**Brief**
Report the number of lines in the data below where the string "What" shows up, and only that number.

[Saved entries]

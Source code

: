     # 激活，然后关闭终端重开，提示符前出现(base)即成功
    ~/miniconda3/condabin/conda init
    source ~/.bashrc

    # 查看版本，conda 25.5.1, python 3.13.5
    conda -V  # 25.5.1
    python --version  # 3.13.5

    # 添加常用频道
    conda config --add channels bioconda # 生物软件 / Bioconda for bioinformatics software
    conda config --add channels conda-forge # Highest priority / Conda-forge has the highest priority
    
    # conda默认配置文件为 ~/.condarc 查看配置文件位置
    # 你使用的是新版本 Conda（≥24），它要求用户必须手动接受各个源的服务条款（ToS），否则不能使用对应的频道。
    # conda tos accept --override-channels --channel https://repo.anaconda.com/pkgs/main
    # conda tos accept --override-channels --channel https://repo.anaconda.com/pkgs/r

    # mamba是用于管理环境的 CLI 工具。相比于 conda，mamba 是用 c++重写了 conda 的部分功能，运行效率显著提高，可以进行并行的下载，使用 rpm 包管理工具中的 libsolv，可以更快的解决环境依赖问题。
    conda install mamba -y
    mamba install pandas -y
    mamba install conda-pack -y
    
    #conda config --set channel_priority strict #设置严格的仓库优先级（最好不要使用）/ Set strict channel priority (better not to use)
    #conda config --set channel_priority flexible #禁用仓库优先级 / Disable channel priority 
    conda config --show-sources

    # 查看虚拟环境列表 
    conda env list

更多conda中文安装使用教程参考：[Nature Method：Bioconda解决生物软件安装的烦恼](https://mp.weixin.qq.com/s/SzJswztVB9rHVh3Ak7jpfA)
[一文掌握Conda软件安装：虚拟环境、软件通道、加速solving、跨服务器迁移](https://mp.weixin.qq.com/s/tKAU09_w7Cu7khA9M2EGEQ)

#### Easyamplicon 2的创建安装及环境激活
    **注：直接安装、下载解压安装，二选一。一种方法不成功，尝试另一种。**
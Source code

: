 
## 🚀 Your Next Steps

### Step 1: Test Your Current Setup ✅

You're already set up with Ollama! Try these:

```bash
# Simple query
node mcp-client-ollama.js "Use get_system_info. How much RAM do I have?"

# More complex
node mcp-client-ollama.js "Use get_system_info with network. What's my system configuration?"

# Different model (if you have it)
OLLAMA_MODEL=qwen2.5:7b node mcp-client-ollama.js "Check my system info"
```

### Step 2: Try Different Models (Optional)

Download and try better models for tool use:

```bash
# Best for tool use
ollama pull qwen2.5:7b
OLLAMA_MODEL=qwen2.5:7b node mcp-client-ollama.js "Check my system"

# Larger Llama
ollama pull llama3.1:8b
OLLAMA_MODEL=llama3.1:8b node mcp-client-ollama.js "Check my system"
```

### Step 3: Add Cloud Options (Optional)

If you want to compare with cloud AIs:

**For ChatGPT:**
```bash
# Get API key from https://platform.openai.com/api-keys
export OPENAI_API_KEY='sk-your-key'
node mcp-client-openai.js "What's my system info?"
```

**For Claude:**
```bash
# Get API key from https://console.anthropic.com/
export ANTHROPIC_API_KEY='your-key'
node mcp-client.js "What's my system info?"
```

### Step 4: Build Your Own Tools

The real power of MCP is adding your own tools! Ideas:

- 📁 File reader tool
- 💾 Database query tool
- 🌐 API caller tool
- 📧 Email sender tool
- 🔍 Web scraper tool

**Solution below**
3